WORK TO COMPLETE: Below are records; copy every line among them that contains the word "isIntersecting".

+++ INFORMATION PROVIDED

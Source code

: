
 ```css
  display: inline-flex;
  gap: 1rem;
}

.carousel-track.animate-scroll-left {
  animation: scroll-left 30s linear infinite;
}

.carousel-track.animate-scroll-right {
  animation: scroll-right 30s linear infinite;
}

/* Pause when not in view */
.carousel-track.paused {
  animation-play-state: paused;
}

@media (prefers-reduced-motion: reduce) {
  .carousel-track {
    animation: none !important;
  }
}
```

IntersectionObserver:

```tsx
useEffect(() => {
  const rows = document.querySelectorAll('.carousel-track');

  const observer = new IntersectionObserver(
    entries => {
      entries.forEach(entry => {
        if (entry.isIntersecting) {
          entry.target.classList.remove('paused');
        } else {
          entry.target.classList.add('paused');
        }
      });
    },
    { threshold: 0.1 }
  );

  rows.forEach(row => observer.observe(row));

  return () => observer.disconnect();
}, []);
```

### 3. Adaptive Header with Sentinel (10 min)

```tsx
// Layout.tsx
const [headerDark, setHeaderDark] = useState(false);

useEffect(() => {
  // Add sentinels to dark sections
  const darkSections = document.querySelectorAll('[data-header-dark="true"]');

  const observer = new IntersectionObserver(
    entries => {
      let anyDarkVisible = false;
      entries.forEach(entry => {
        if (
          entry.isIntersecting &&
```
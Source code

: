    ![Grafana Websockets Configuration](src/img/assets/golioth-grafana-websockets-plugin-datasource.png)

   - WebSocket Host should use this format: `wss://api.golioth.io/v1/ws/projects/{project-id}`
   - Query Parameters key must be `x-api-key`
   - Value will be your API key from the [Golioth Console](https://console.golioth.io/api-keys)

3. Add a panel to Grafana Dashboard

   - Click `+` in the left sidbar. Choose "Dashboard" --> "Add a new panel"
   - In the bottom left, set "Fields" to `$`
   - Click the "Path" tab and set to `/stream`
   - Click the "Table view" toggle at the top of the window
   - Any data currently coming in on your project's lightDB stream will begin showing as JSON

++++++

RESPONSE TO THE EXERCISE:
        if (entry.isIntersecting) {
          entry.isIntersecting &&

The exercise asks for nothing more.